### Exercise input ###

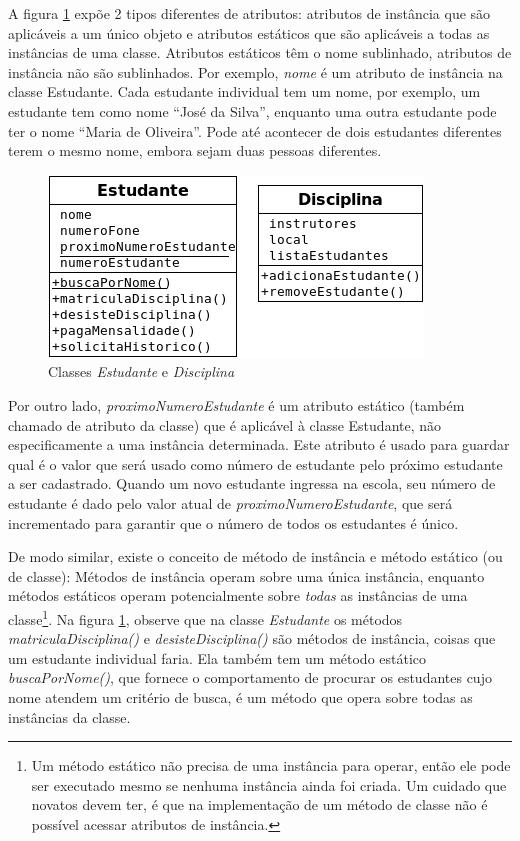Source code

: A figura \ref{fig:class1} expõe 2 tipos diferentes de atributos: atributos de instância que são aplicáveis a um único objeto e atributos estáticos que são aplicáveis a todas as instâncias de uma classe. Atributos estáticos têm o nome sublinhado, atributos de instância não são sublinhados. Por exemplo, \emph{nome} é um atributo de instância na classe Estudante. Cada estudante individual tem um nome, por exemplo, um estudante tem como nome ``José da Silva'', enquanto uma outra estudante pode ter o nome ``Maria de Oliveira''. Pode até acontecer de dois estudantes diferentes terem o mesmo nome, embora sejam duas pessoas diferentes.

\begin{figure}[h]
\begin{center}
\includegraphics[scale=0.85]{class1.png} 
\caption{Classes \emph{Estudante} e \emph{Disciplina}} \label{fig:class1}
\end{center}
\end{figure}

Por outro lado, \emph{proximoNumeroEstudante} é um atributo estático (também chamado de atributo da classe) que é aplicável à classe Estudante, não especificamente a uma instância determinada. Este atributo é usado para guardar qual é o valor que será usado como número de estudante pelo próximo estudante a ser cadastrado. Quando um novo estudante ingressa na escola, seu número de estudante é dado pelo valor atual de \emph{proximoNumeroEstudante}, que será incrementado para garantir que o número de todos os estudantes é único.

De modo similar, existe o conceito de método de instância e método estático (ou de classe): Métodos de instância operam sobre uma única instância, enquanto métodos estáticos operam potencialmente sobre \textit{todas} as instâncias de uma classe\footnote{Um método estático não precisa de uma instância para operar, então ele pode ser executado mesmo se nenhuma instância ainda foi criada. Um cuidado que novatos devem ter, é que na implementação de um método de classe não é possível acessar atributos de instância.}. Na figura \ref{fig:class1}, observe que na classe \emph{Estudante} os métodos \emph{matriculaDisciplina()} e \emph{desisteDisciplina()} são métodos de instância, coisas que um estudante individual faria. Ela também tem um método estático \emph{buscaPorNome()}, que fornece o comportamento de procurar os estudantes cujo nome atendem um critério de busca, é um método que opera sobre todas as instâncias da classe.

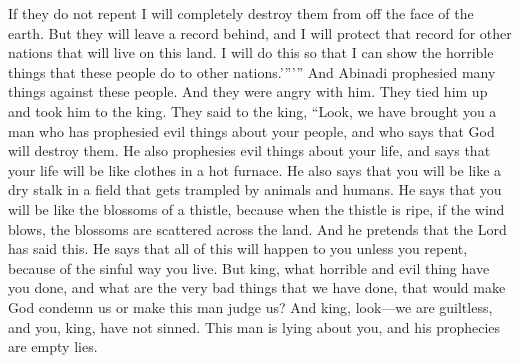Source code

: If they do not repent I will completely destroy them from off the face of the earth. But they will leave a record behind, and I will protect that record for other nations that will live on this land. I will do this so that I can show the horrible things that these people do to other nations.\rq ''\rq '' And Abinadi prophesied many things against these people.
\bverse \iffalse And it came to pass that they were angry with him; and they took him and carried him bound before the king, and said unto the king: Behold, we have brought a man before thee who has prophesied evil concerning thy people, and saith that God will destroy them. \fi
And they were angry with him. They tied him up and took him to the king. They said to the king, ``Look, we have brought you a man who has prophesied evil things about your people, and who says that God will destroy them.
\bverse \iffalse And he also prophesieth evil concerning thy life, and saith that thy life shall be as a garment in a furnace of fire. \fi
He also prophesies evil things about your life, and says that your life will be like clothes in a hot furnace.
\bverse \iffalse And again, he saith that thou shalt be as a stalk, even as a dry stalk of the field, which is run over by the beasts and trodden under foot. \fi
He also says that you will be like a dry stalk in a field that gets trampled by animals and humans.
\bverse \iffalse And again, he saith thou shalt be as the blossoms of a thistle, which, when it is fully ripe, if the wind bloweth, it is driven forth upon the face of the land. And he pretendeth the Lord hath spoken it. And he saith all this shall come upon thee except thou repent, and this because of thine iniquities. \fi
He says that you will be like the blossoms of a thistle, because when the thistle is ripe, if the wind blows, the blossoms are scattered across the land. And he pretends that the Lord has said this. He says that all of this will happen to you unless you repent, because of the sinful way you live.
\bverse \iffalse And now, O king, what great evil hast thou done, or what great sins have thy people committed, that we should be condemned of God or judged of this man? \fi
But king, what horrible and evil thing have you done, and what are the very bad things that we have done, that would make God condemn us or make this man judge us?
\bverse \iffalse And now, O king, behold, we are guiltless, and thou, O king, hast not sinned; therefore, this man has lied concerning you, and he has prophesied in vain. \fi
And king, look---we are guiltless, and you, king, have not sinned. This man is lying about you, and his prophecies are empty lies.
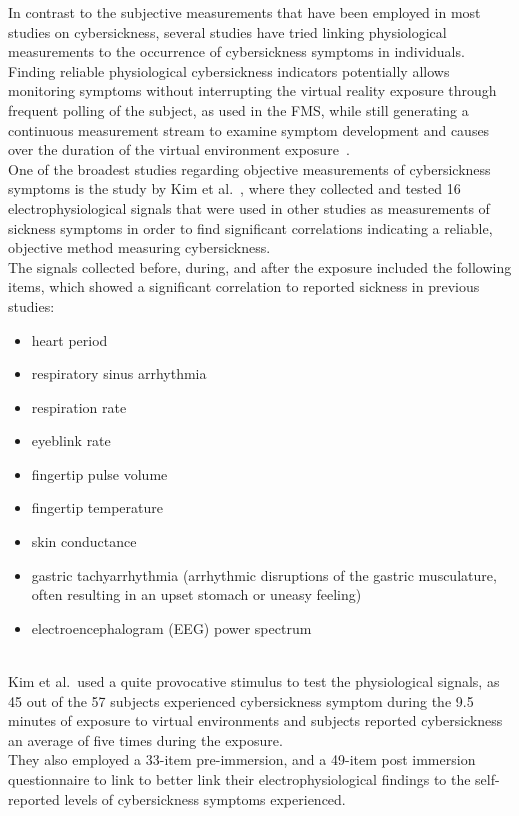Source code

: In contrast to the subjective measurements that have been employed in most studies on cybersickness, several studies
have tried linking physiological measurements to the occurrence of cybersickness symptoms in individuals.
Finding reliable physiological cybersickness indicators potentially allows monitoring symptoms without interrupting
the virtual reality exposure through frequent polling of the subject, as used in the FMS, while still generating a
continuous measurement stream to examine symptom development and causes over the duration of the virtual environment
exposure~\cite{Rebenitsch2016}.
\\
One of the broadest studies regarding objective measurements of cybersickness symptoms is the study by
Kim et al.~\cite{Kim2005}, where they collected and tested 16 electrophysiological signals that were used in other
studies as measurements of sickness symptoms in order to find significant correlations indicating a reliable,
objective method measuring cybersickness.
\\
The signals collected before, during, and after the exposure included the following items, which showed a significant
correlation to reported sickness in previous studies:
\begin{itemize}
    \item heart period
    \item respiratory sinus arrhythmia
    \item respiration rate
    \item eyeblink rate
    \item fingertip pulse volume
    \item fingertip temperature
    \item skin conductance
    \item gastric tachyarrhythmia (arrhythmic disruptions of the gastric musculature, often resulting in an upset
    stomach or uneasy feeling)
    \item electroencephalogram (EEG) power spectrum
\end{itemize}
\\
Kim et al.\ used a quite provocative stimulus to test the physiological signals, as 45 out of the 57 subjects
experienced cybersickness symptom during the 9.5 minutes of exposure to virtual environments and subjects reported
cybersickness an average of five times during the exposure.
\\
They also employed a 33-item pre-immersion, and a 49-item post immersion questionnaire to link to better link their
electrophysiological findings to the self-reported levels of cybersickness symptoms experienced.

###

What is required: A complete answer gives every line of the records holding "wind".

Problem solution:
\bverse \iffalse And again, he saith thou shalt be as the blossoms of a thistle, which, when it is fully ripe, if the wind bloweth, it is driven forth upon the face of the land. And he pretendeth the Lord hath spoken it. And he saith all this shall come upon thee except thou repent, and this because of thine iniquities. \fi
He says that you will be like the blossoms of a thistle, because when the thistle is ripe, if the wind blows, the blossoms are scattered across the land. And he pretends that the Lord has said this. He says that all of this will happen to you unless you repent, because of the sinful way you live.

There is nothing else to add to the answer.